Leaphorn raised his eyebrows and motioned to the shutters. Zhang shook his head. He was going to say something, but the machine-gun fire of pebbles on the window drowned him out.

The buildings across the street were now completely obscured. Instead, only ever-shifting patterns of gold and ochre could been seen. Despite his years in Beijing, Zhang had never actually seen a ruin storm before, only heard them from behind ceramic shutters. He has witnessed the damage afterwards, the steel and concrete shredded and worn by the repeated rage of sand and wind. But he had never seen one.

Zhang moved closer the window, shrugging off the hand Leaphorn placed on his shoulder. The chips of quartz had severely scarred the window, making it difficult to see the outside. But Zhang could see the shadows through the amber morass. Things that could be stray newspapers or bicycles or cars or uprooted trees. The window had started cracking, but Zhang didn’t notice. He was transfixed by a particularly bizarre shape tumbling through the sand. One that seemed to be growing bigger.

Zhang was so mesmerized by the chaotic choreography that he didn’t even notice that Leaphorn had tackled him until he was on the floor. The window exploded above them. Sand and glass and quartz spilled into the room like shouted curses. It took the two of them to close fast the ceramic shutters and keep the storm outside.

Zhang coughed and surveyed the devastation . Everything, the walls, the furniture, everything in the apartment was covered with a veneer of fine yellow sand. Everything seemed to be made of sand, all part of one homogenous sculpture. Everything was the same.

Except one thing. Half-submerged in his teapot, almost casually, rested a human hand. Scraped and leaking into the pot, its small, feminine fingers were clenched in a fist, save one. The middle finger remained stiff and erect, even at the cock-eyed angle its position in the teapot afforded it.

Leaphorn was the first to start giggling. It didn’t take long for Zhang to join in. Together, they drowned out the tempest.

Prevention

“What’s your business?” yelled Marie from the gate tower, pointing her rifle at the small caravan below. A man emerged from the covered wagon holding a wool hat in his hand. He was gaunt, his bones pulling hard against his leather skin.

“Ma’m we were hoping we might have a word with someone who would be able to speak for your people.” Marie pointed her rife at his chest.

“You stay behind that yellow line there, you can speak your peace.”

The man shifted on his feet and rubbed his neck. “Ma’m, I just wanted to say how I think mighty highly of your ancestors for planning this place and anticipating the Fall like they did.”

Marie nodded. “You honor us for saying so.”

“And I wanted to say how you all look like fine folk, real fine.”

“Kind of you.”

“And I’m sure, if not for the Fall, you wouldn’t have that rifle pointed at my head and we might be good friends.”

“No point dwelling on what might have been, my pa used to say.”
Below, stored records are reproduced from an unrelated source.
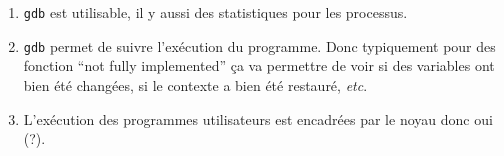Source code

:\documentclass{article}
\begin{document}
\begin{enumerate}
\item {\tt gdb} est utilisable, il y aussi des statistiques pour les processus.
\item {\tt gdb} permet de suivre l'exécution du programme. Donc typiquement pour des fonction ``not fully implemented'' ça va permettre de voir si des variables ont bien été changées, si le contexte a bien été restauré, {\it etc}.
\item L'exécution des programmes utilisateurs est encadrées par le noyau donc oui (?).
\end{enumerate}
\end{document}
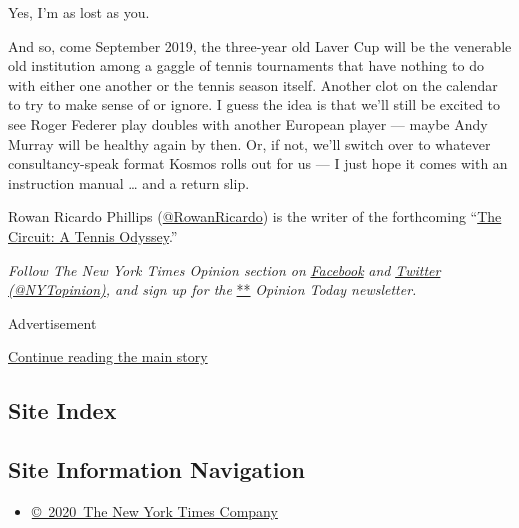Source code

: Yes, I'm as lost as you.

And so, come September 2019, the three-year old Laver Cup will be the
venerable old institution among a gaggle of tennis tournaments that have
nothing to do with either one another or the tennis season itself.
Another clot on the calendar to try to make sense of or ignore. I guess
the idea is that we'll still be excited to see Roger Federer play
doubles with another European player --- maybe Andy Murray will be
healthy again by then. Or, if not, we'll switch over to whatever
consultancy-speak format Kosmos rolls out for us --- I just hope it
comes with an instruction manual \ldots{} and a return slip.

Rowan Ricardo Phillips
(\href{https://twitter.com/rowanricardo?lang=en}{@RowanRicardo}) is the
writer of the forthcoming
``\href{https://us.macmillan.com/books/9780374123772}{The Circuit: A
Tennis Odyssey}.''

\emph{Follow The New York Times Opinion section on}
\href{https://www.facebook.com/nytopinion}{\emph{Facebook}} \emph{and}
\href{http://twitter.com/NYTOpinion}{\emph{Twitter
(@NYTopinion)}}\emph{, and sign up for the}
\href{http://www.nytimes.com/newsletters/opiniontoday/}{**}
\emph{Opinion Today newsletter.}

Advertisement

\protect\hyperlink{after-bottom}{Continue reading the main story}

\hypertarget{site-index}{%
\subsection{Site Index}\label{site-index}}

\hypertarget{site-information-navigation}{%
\subsection{Site Information
Navigation}\label{site-information-navigation}}

\begin{itemize}
\tightlist
\item
  \href{https://help.nytimes.com/hc/en-us/articles/115014792127-Copyright-notice}{©~2020~The
  New York Times Company}
\end{itemize}

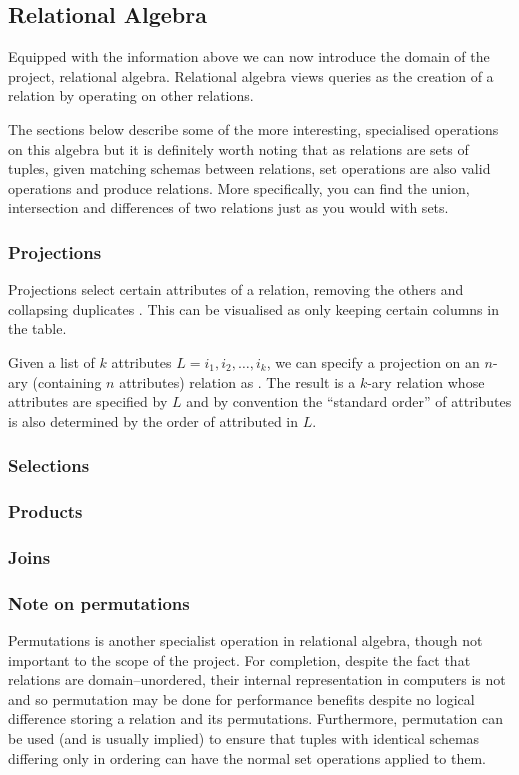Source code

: \subsection{Relational Algebra}
Equipped with the information above we can now introduce the domain of the project, relational algebra. Relational algebra views queries as the creation of a relation by operating on other relations.\cite{RelationalCalculus}

The sections below describe some of the more interesting, specialised operations on this algebra but it is definitely worth noting that as relations are sets  of tuples, given matching schemas between relations, set operations are also valid operations and produce relations.\cite{RelationalModel} More specifically, you can find the union, intersection and differences of two relations just as you would with sets. \cite{DatabaseSystems}
\subsubsection{Projections}
Projections select certain attributes of a relation, removing the others and collapsing duplicates .\cite{RelationalModel} This can be visualised as only keeping certain columns in the table.

Given a list of $k$ attributes $L = i_1, i_2, \ldots, i_k$, we can specify a projection on an $n$-ary (containing $n$ attributes) relation  as . The result is a $k$-ary relation whose attributes are specified by $L$ \cite{RelationalModel} and by convention the ``standard order'' of attributes is also determined by the order of attributed in $L$.\cite{DatabaseSystems}
\subsubsection{Selections}
\subsubsection{Products}
\subsubsection{Joins}
\subsubsection{Note on permutations}
Permutations is another specialist operation in relational algebra, though not important to the scope of the project. For completion, despite the fact that relations are domain--unordered, their internal representation in computers is not and so permutation may be done for performance benefits despite no logical difference storing a relation and its permutations.\cite{RelationalModel} Furthermore, permutation can be used (and is usually implied) to ensure that tuples with identical schemas differing only in ordering can have the normal set operations applied to them. \cite{DatabaseSystems}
He nodded. “Right you are, Ma’m, right you are. I was just hopin’ being that you folk seem to be doing well, that you might be able to open your house to weary travelers.” He motioned toward the caravan where Marie could see children poking their heads out from the tarp covered wagon. They were all different ages and colors. Strays this man must have picked up for labor or sex or maybe even out of some kind of sympathy. Might be some of them were even his own children. “We’ve been going a long while Ma’m and it ain’t been easy.”

“Hard times.” said Marie.

“We willing to trade whatever we’ve got. It ain’t much, we were hit hard by some bandits and they took some of us and our valuables, but we’ll trade what we’ve got. He motioned to a woman, who crawled out of the wagon, smoothing out her hair. Her footsteps squished in the mud and Marie saw she had bags wrapped around her feet with rope. The man smiled and motioned her.

“This here is my sister, we can do whatever labor you needs doin’ and the children can work too, they do anything for the food. Helen here is friendly and clean and she’d be willing to give company if any of your folk are lonely.”

Maries voice changed. “That ain’t your sister and I’m insulted you tried to trick me to thinking so. That’s your wife or I don’t know a breath from my face. We don’t know those we ain’t married to here.”

The man turned his hat in his hands, clenching at the fabric. “I’m sorry Ma’m. I didn’t mean to offend.”

Marie motioned with the rife. “I think you better move along. Unless you got trade like weapons or seeds or gasoline, you need to get yourselves off our land. We can’t take another mouth to feed and we’ve got all we need. You should go north. I hear it told that there is some work for a big compound up there.”

“Miss, we’ve been up North. We just came from there. There is a camp of folk like us outside the compound just waiting for work that doesn’t come. What goes on there is terrible, the people sometimes, when someone dies. . . They are just so hungry.“

“I don’t need to be hearing your tale of woe Mister. I got troubles of my own. I was raised a Christian woman and I feel for you, if I had enough food I would give you what I got, but I don’t and I can’t. I got my own people to think of.”

“I don’t fault you for that.”

“Sure that you do, as I would in your position.” She cocked the rife. “You better start moving.”

“Alright Ma’m, I hear you.” He began to walk away from the line and then turned suddenly and forced his words. “Uh, Ma’m, please don’t shoot me for stopping for a minute, but we do have something you might find useful. I’m not sure that you might be interested in such things, being that you are people of the cross, but a couple months back we passed through a factory and picked up a bunch of, uh, preventatives, and we hid them under the wagon. They was the only thing the bandits didn’t take. If you want to trade those, we got about three hundred of them.”

“Preventives, eh?” Marie nodded to someone behind the wall and a basket was lowered down with a rope.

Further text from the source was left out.